The PSD2 Directive has created a framework for financial services operating all across Europe. Danish fintechs are now using this to scale their business across borders – but cross-border growth is by no means easy.

An unknown and recurring payment in the founder’s account has in five years turned into the fast-growing fintech Subaio. Today, the business is helping banking customers manage, cancel, optimize their subscriptions, and as one of the first Danish fintechs the business is well on its way in making its services available across Europe.

“We have already helped customers from all over the world with their cancellations, but our revenue comes from our partners in Denmark, Norway, Sweden, and the Netherlands. Expanding to new countries is absolutely one of our main focuses at the moment, and it is our goal to be present in ten markets before the year is over,” says Søren Nielsen, Chief Commercial Official of Subaio.

Subaio sells its solution to banks in Denmark, Norway, Sweden, and the Netherlands, who make the service available to their customers. Scaling is vital if the service is to truly succeed, and Subaio are currently proving they can deliver exactly that. In no small way is this thanks to the possibilities that EU Directive PSD2 has created in Europe.

Back in 2016, the founder of Subaio noticed that he was paying a subscription fee for a service he had only ever used once. This became the inspiration for the company, which today is helping other banking customers all over Europe keeping track of their service subscriptions.

Rules Inspire Innovation

Just a few years ago, it would have been an almost insurmountable challenge for a fintech-startup to grow out of its local market and into Europe. Not just because of cultural and linguistic barriers, but because of vastly different regulations and rules for banking in each country.

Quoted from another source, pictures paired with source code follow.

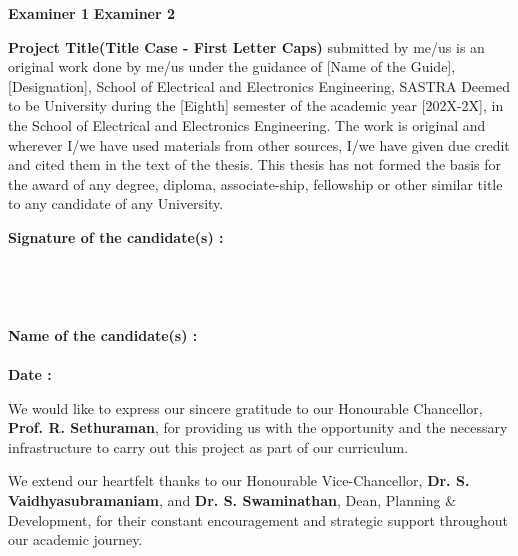 \documentclass[a4paper, 12pt, oneside]{sastra_eee}
\begin{document}
	\vspace*{0.1in}
	\noindent \textbf{Examiner 1} \hfill \textbf{Examiner 2}
	
	
	\declaration
	
	\begin{singlespace}
		
		\textbf{Project Title(Title Case - First Letter Caps)} submitted by me/us is an original work done by me/us under the guidance of [Name of the Guide], [Designation], School of Electrical and Electronics Engineering, SASTRA Deemed to be University during the [Eighth] semester of the academic year [202X-2X], in the School of Electrical and Electronics Engineering. The work is original and wherever I/we have used materials from other sources, I/we have given due credit and cited them in the text of the thesis. This thesis has not formed the basis for the award of any degree, diploma, associate-ship, fellowship or other similar title to any candidate of any University.\\
		
	\end{singlespace}
	\vspace*{0.1in}
	\noindent \textbf{Signature of the candidate(s)	:}	
	\\
	\\
	\\
	\\
	\\
    \noindent\textbf{Name of the candidate(s)	:}
    \\
    \\
	\noindent\textbf{Date\hspace*{43.5mm}					:}
	
	\acknowledgements
\hspace*{12pt}
We would like to express our sincere gratitude to our Honourable Chancellor, \textbf{Prof. R. Sethuraman}, for providing us with the opportunity and the necessary infrastructure to carry out this project as part of our curriculum.

\par We extend our heartfelt thanks to our Honourable Vice-Chancellor, \textbf{Dr. S. Vaidhyasubramaniam}, and \textbf{Dr. S. Swaminathan}, Dean, Planning \& Development, for their constant encouragement and strategic support throughout our academic journey.
\end{document}
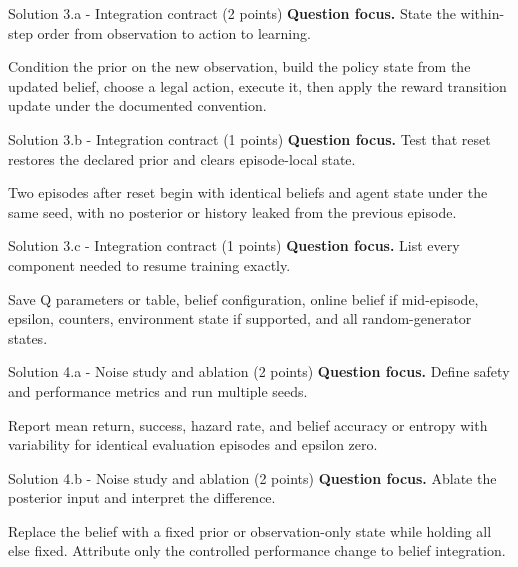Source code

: \documentclass[aspectratio=169,11pt]{beamer}
\begin{document}
\begin{frame}{Solution 3.a - Integration contract (2 points)}
\small
\textbf{Question focus.} State the within-step order from observation to action to learning.

\vspace{0.25cm}
\answerlabel Condition the prior on the new observation, build the policy state from the updated belief, choose a legal action, execute it, then apply the reward transition update under the documented convention.
\end{frame}

\begin{frame}{Solution 3.b - Integration contract (1 points)}
\small
\textbf{Question focus.} Test that reset restores the declared prior and clears episode-local state.

\vspace{0.25cm}
\answerlabel Two episodes after reset begin with identical beliefs and agent state under the same seed, with no posterior or history leaked from the previous episode.
\end{frame}

\begin{frame}{Solution 3.c - Integration contract (1 points)}
\small
\textbf{Question focus.} List every component needed to resume training exactly.

\vspace{0.25cm}
\answerlabel Save Q parameters or table, belief configuration, online belief if mid-episode, epsilon, counters, environment state if supported, and all random-generator states.
\end{frame}

\begin{frame}{Solution 4.a - Noise study and ablation (2 points)}
\small
\textbf{Question focus.} Define safety and performance metrics and run multiple seeds.

\vspace{0.25cm}
\answerlabel Report mean return, success, hazard rate, and belief accuracy or entropy with variability for identical evaluation episodes and epsilon zero.
\end{frame}

\begin{frame}{Solution 4.b - Noise study and ablation (2 points)}
\small
\textbf{Question focus.} Ablate the posterior input and interpret the difference.

\vspace{0.25cm}
\answerlabel Replace the belief with a fixed prior or observation-only state while holding all else fixed. Attribute only the controlled performance change to belief integration.
\end{frame}
\end{document}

But after the phasing-in of EU Directive PSD2 in 2019, there is now a shared European direction for setting banking data and payments free, and that creates entirely new areas of competition and innovation between and across the European countries. Subaio being among the first Danish fintech-startups grasping this new opportunity.

“Banking data is still not entirely available all over Europe, and PSD2 is not a miracle cure. But it has opened a door previously closed, and banks that were once entirely closed are now required to give access to certain data streams. And that creates a space for innovation to build on,” says Nielsen of Subaio.

The solution from the Danish fintech depends on access to banking customers’ data, which the company then analyzes to optimize the customers’ subscriptions. And Nielsen believes that legislation on the area has helped push the technology forward, and thereby made Subaio’s growth even more efficient.

Fintech Need A Common Access Point

PSD2 forces banks to open up their data, so new services can be built on top. But even now that a common framework is in place, there are different interpretations of how data should be made available for third parties.

This has spurred a number of companies, such as Swedish Tink and Danish Aiia, to develop a service that aggregates and consolidates access to banking data across country borders. At present, Aiia has integrated more than 3.000 banks all across Europe into their aggregator. This makes it possible for new fintech innovators to access uniformly-formatted data from different banks and countries by using Aiia. And according to the company, this has been necessary.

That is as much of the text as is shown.